Mr. Van de Water's October 20, 2010, article, "Ryan Plan Makes Deep Cuts in Social Security" (http:www.cbpp.org/cms/index.cfm?fa=view&id=3308&emailView=1), makes these points--if enacted, Mr. Ryan's plan would::
 
     1.  Radically shift resources from the middle class to the wealthiest ("..[.It would provide] the largest tax cuts in history for the wealthy..."),
 
      2.  "...Raise taxes on the middle class...",
 
      3.  "...[End] guaranteed Medicare benefits...",
 
      4.  "...[Partially privatize] Social Security..." for upper income Americans, at the same time requiring Social Security to make up for any shortfall produced by their investing in the stock market (remember Pres. George W. Bush's proposal to privatize Social Security, which went nowhere, especially after the stock market crashed in 2007-2008.),
 
      5.  "...[Make] deep cuts in guaranteed Social Security benefits..."  and
 
      6.  Although Mr.
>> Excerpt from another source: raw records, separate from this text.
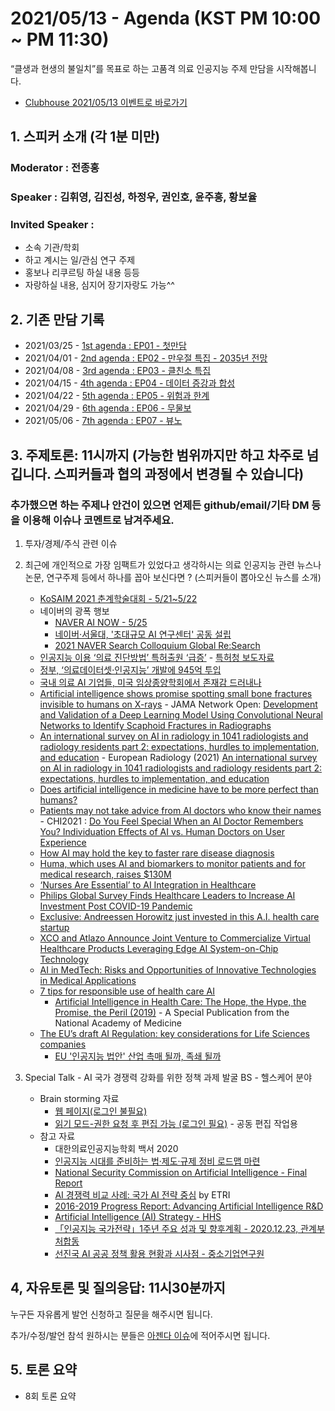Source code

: # 2021/05/13 - Agenda (KST PM 10:00 ~ PM 11:30)

“클생과 현생의 불일치”를 목표로 하는 고품격 의료 인공지능 주제 만담을 시작해봅니다. 

* [Clubhouse 2021/05/13 이벤트로 바로가기]()

## 1. 스피커 소개 (각 1분 미만)
### Moderator : 전종홍
### Speaker : 김휘영, 김진성, 하정우, 권인호, 윤주흥, 황보율 
### Invited Speaker : 
* 소속 기관/학회
* 하고 계시는 일/관심 연구 주제
* 홍보나 리쿠르팅 하실 내용 등등
* 자랑하실 내용, 심지어 장기자랑도 가능^^

## 2. 기존 만담 기록 
* 2021/03/25 - [1st agenda : EP01 - 첫만담](/20210325-1st-agenda.md)
* 2021/04/01 - [2nd agenda : EP02 - 만우절 특집 - 2035년 전망](/20210401-2nd-agenda.md)
* 2021/04/08 - [3rd agenda : EP03 - 클친소 특집](/20210408-3rd-agenda.md)
* 2021/04/15 - [4th agenda : EP04 - 데이터 증강과 합성](/20210415-4th-agenda.md)
* 2021/04/22 - [5th agenda : EP05 - 위험과 한계](/20210422-5th-agenda.md)
* 2021/04/29 - [6th agenda : EP06 - 무물보](/20210429-6th-agenda.md)
* 2021/05/06 - [7th agenda : EP07 - 뷰노](/20210506-7th-agenda.md)

## 3. 주제토론: 11시까지 (가능한 범위까지만 하고 차주로 넘깁니다. 스피커들과 협의 과정에서 변경될 수 있습니다)

### 추가했으면 하는 주제나 안건이 있으면 언제든 github/email/기타 DM 등을 이용해 이슈나 코멘트로 남겨주세요. 

1. 투자/경제/주식 관련 이슈 

2. 최근에 개인적으로 가장 임팩트가 있었다고 생각하시는 의료 인공지능 관련  뉴스나 논문, 연구주제 등에서 하나를 꼽아 보신다면 ? (스피커들이 뽑아오신 뉴스를 소개) 
   * [KoSAIM 2021 춘계학술대회 - 5/21~5/22](https://www.kosaim.org/html/?pmode=BBBS0007100001&smode=view&seq=78)
   * 네이버의 광폭 행보 
      * [NAVER AI NOW - 5/25](https://naver-ai-now.kr/)
      * [네이버·서울대, '초대규모 AI 연구센터' 공동 설립](http://news.naver.com/main/read.nhn?mode=LSD&mid=sec&sid1=001&oid=011&aid=0003907985)
      * [2021 NAVER Search Colloquium Global Re:Search](http://naversearchconf.naver.com/)
   * [인공지능 이용 ‘의료 진단방법’ 특허출원 ‘급증’](https://www.akomnews.com/bbs/board.php?bo_table=news&wr_id=44417) - [특허청 보도자료](https://kipo.go.kr/kpo/BoardApp/UnewPress1App?board_id=press&catmenu=m03_05_01&c=1003&seq=18923)
   * [정부, ‘의료데이터셋‧인공지능’ 개발에 945억 투입](https://www.docdocdoc.co.kr/news/articleView.html?idxno=2010473)
   * [국내 의료 AI 기업들, 미국 임상종양학회에서 존재감 드러내나](http://www.biotimes.co.kr/news/articleView.html?idxno=5910)
   * [Artificial intelligence shows promise spotting small bone fractures invisible to humans on X-rays](https://www.radiologybusiness.com/topics/artificial-intelligence/artificial-intelligence-small-bone-fractures-x-rays) - JAMA Network Open: [Development and Validation of a Deep Learning Model Using Convolutional Neural Networks to Identify Scaphoid Fractures in Radiographs](https://jamanetwork.com/journals/jamanetworkopen/fullarticle/2779578?resultClick=1)
   * [An international survey on AI in radiology in 1041 radiologists and radiology residents part 2: expectations, hurdles to implementation, and education](https://www.healthimaging.com/topics/ai-emerging-technologies/60-radiologists-ethical-legal-issues-hinder-ai) - European Radiology (2021) [An international survey on AI in radiology in 1041 radiologists and radiology residents part 2: expectations, hurdles to implementation, and education](https://link.springer.com/article/10.1007/s00330-021-07782-4) 
   * [Does artificial intelligence in medicine have to be more perfect than humans?](https://innovationorigins.com/en/does-artificial-intelligence-in-medicine-have-to-be-more-perfect-than-humans/)
   * [Patients may not take advice from AI doctors who know their names](https://www.sciencedaily.com/releases/2021/05/210511092004.htm) - CHI2021 : [Do You Feel Special When an AI Doctor Remembers You? Individuation Effects of AI vs. Human Doctors on User Experience](https://programs.sigchi.org/chi/2021/program/content/56869)
   * [How AI may hold the key to faster rare disease diagnosis](https://medcitynews.com/2021/05/how-ai-may-hold-the-key-to-faster-rare-disease-diagnosis/)
   * [Huma, which uses AI and biomarkers to monitor patients and for medical research, raises $130M](https://techcrunch.com/2021/05/11/huma-which-uses-ai-and-biomarkers-to-monitor-patients-and-for-medical-research-raises-130m/)
   * [‘Nurses Are Essential’ to AI Integration in Healthcare](https://healthtechmagazine.net/article/2021/05/nurses-are-essential-ai-integration-healthcare)
   * [Philips Global Survey Finds Healthcare Leaders to Increase AI Investment Post COVID-19 Pandemic](https://www.hospimedica.com/covid-19/articles/294788188/philips-global-survey-finds-healthcare-leaders-to-increase-ai-investment-post-covid-19-pandemic.html)
   * [Exclusive: Andreessen Horowitz just invested in this A.I. health care startup](https://fortune.com/2021/05/11/exclusive-andreessen-horowitz-just-invested-in-this-a-i-health-care-startup/)
   * [XCO and Atlazo Announce Joint Venture to Commercialize Virtual Healthcare Products Leveraging Edge AI System-on-Chip Technology](https://www.prnewswire.com/news-releases/xco-and-atlazo-announce-joint-venture-to-commercialize-virtual-healthcare-products-leveraging-edge-ai-system-on-chip-technology-301287902.html)
   * [AI in MedTech: Risks and Opportunities of Innovative Technologies in Medical Applications](https://www.medtechintelligence.com/feature_article/ai-in-medtech-risks-and-opportunities-of-innovative-technologies-in-medical-applications/)
   * [7 tips for responsible use of health care AI](https://www.ama-assn.org/practice-management/digital/7-tips-responsible-use-health-care-ai)
      * [Artificial Intelligence in Health Care: The Hope, the Hype, the Promise, the Peril (2019)](https://nam.edu/artificial-intelligence-special-publication/) - A Special Publication from the National Academy of Medicine
   * [The EU’s draft AI Regulation: key considerations for Life Sciences companies](https://lifesciences.dlapiper.com/post/102gx33/the-eus-draft-ai-regulation-key-considerations-for-life-sciences-companies)
      * [EU '인공지능 법안' 산업 촉매 될까, 족쇄 될까](https://www.hankyung.com/opinion/article/2021051119941?fbclid=IwAR2Rpn9L714-CpxWItnbEs5v6kZxAn5DjoM8VH957Q82-oVoAYs5bBD5T0Y)
   
3. Special Talk - AI 국가 경쟁력 강화를 위한 정책 과제 발굴 BS - 헬스케어 분야 
   * Brain storming 자료
      * [웹 페이지(로그인 불필요)](https://bit.ly/3uTfOIl)
      * [읽기 모드-권한 요청 후 편집 가능 (로그인 필요)](https://bit.ly/2SLkUYQ) - 공동 편집 작업용 
   * 참고 자료
      * 대한의료인공지능학회 백서 2020 
      * [인공지능 시대를 준비하는 법·제도·규제 정비 로드맵 마련](https://www.msit.go.kr/bbs/view.do?sCode=user&mId=113&mPid=112&bbsSeqNo=94&nttSeqNo=3179749)
      * [National Security Commission on Artificial Intelligence - Final Report](https://www.nscai.gov/wp-content/uploads/2021/03/Full-Report-Digital-1.pdf)
      * [AI 경쟁력 비교 사례: 국가 AI 전략 중심](https://library.etri.re.kr/service/data/etri-insight/down.htm?id=803) by ETRI
      * [2016-2019 Progress Report: Advancing Artificial Intelligence R&D](https://now.k2base.re.kr/portal/trend/mainTrend/view.do?poliTrndId=TRND0000000000038013&menuNo=200004)
      * [Artificial Intelligence (AI) Strategy - HHS](https://www.hhs.gov/sites/default/files/final-hhs-ai-strategy.pdf)
      * [「인공지능 국가전략」1주년 주요 성과 및 향후계획 - 2020.12.23, 관계부처합동](https://www.4th-ir.go.kr/article/download/745)
      * [선진국 AI 공공 정책 활용 현황과 시사점 - 중소기업연구원](https://www.kosbi.re.kr/front/functionDisplay?menuFrontNo=13&menuFrontURL=front/newsInfoDetail?documentId=21157)

## 4, 자유토론 및 질의응답: 11시30분까지

누구든 자유롭게 발언 신청하고 질문을 해주시면 됩니다. 

추가/수정/발언 참석 원하시는 분들은 [아젠다 이슈](https://github.com/hollobit/AIML-in-Medicine-club/issues/9)에 적어주시면 됩니다. 

## 5. 토론 요약

* 8회 토론 요약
Ryan makes noises about reducing budget deficits and halting the growth in the national debt, his plan, A Roadmap for America's Future (introduced in the U. S. House as H. R. 4529,  provides ",,,very large revenue losses relative to current policies. The Roadmap would give the most affluent households a new round of very large, very costly tax cuts by reducing income tax rates on high-income households; eliminating income taxes on capital gains, dividends, and interest; and abolishing the corporate income tax, the estate tax, and the alternative minimum tax. As a result, despite steep cuts in Social Security, Medicare, and other programs, the Roadmap would allow the federal debt to continue growing for decades to come."
 
Now that's class warfare by the Republicans, with a vengeance. That modifies years ago U. S. Sen. Russell Long's quote of the old doggerel,
 
      "Don't tax you, don't tax me, tax the feller behind the tree."
 
In Mr. Ryan's rewrite of the American future, "you and me" are the extremely rich. The "feller behind the tree" is the rest of us.
 
All of this reminds me of two things:
 
     A.  Many Republicans, many Congressional Republicans, many Republican candidates this year (Sharon Angle, of Nevada, Joe Miller, of Alaska, Rand Paul, of Kentucky, etc.) remain unreconciled to the existence of Social Security (75 years old), Medicare (45 years old) and a host of other legislation that has benefited and provided a safety net for workers and the middle class. Some Republicans running this year are opposed to the existence of Minimum Wage and Unemployment Insurance Benefits laws.
 
     B.  In the mid-1970's, Elwood H. Schneider, Sr., a Kalamazoo stockbroker and  next-door neighbor on Clovelly Road, Kalamazoo, to WKZO Radio and TV and Detroit Tigers owner John Fetzer, said at an Oceana County, Michigan, "happy hour" (cocktail hour) one summer weekend that his clients weren't interested in a six per cent rate of return, nor even 12 per cent. Mr. Schneider said, "They don't want to pay any taxes."
 
Banana republics, where the super rich are few and the small middle class and the poor are many, are highly unstable places. Does America really want to go there? Even the viciously antiunion Henry Ford, Sr., saw the point in paying his workers enough so that they could buy the product they made.
 
Working and middle class families should know how far Republicans want to go. With that knowledge, would rational and practical voters want to go along? Not likely.